(Stored data entries)
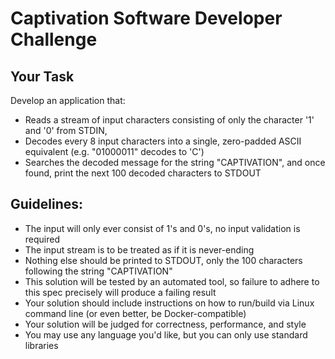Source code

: # Captivation Software Developer Challenge

## Your Task
Develop an application that:
- Reads a stream of input characters consisting of only the character '1' and '0' from STDIN,
- Decodes every 8 input characters into a single, zero-padded ASCII equivalent (e.g. "01000011" decodes to 'C')
- Searches the decoded message for the string "CAPTIVATION", and once found, print the next 100 decoded characters to STDOUT

## Guidelines:
- The input will only ever consist of 1's and 0's, no input validation is required
- The input stream is to be treated as if it is never-ending
- Nothing else should be printed to STDOUT, only the 100 characters following the string "CAPTIVATION"
- This solution will be tested by an automated tool, so failure to adhere to this spec precisely will produce a failing result 
- Your solution should include instructions on how to run/build via Linux command line (or even better, be Docker-compatible)
- Your solution will be judged for correctness, performance, and style
- You may use any language you'd like, but you can only use standard libraries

REQUIRED ACTION -> Take from the entries every line that has the string "characters".

RESPONSE ->
- Reads a stream of input characters consisting of only the character '1' and '0' from STDIN,
- Decodes every 8 input characters into a single, zero-padded ASCII equivalent (e.g. "01000011" decodes to 'C')
- Searches the decoded message for the string "CAPTIVATION", and once found, print the next 100 decoded characters to STDOUT
- Nothing else should be printed to STDOUT, only the 100 characters following the string "CAPTIVATION"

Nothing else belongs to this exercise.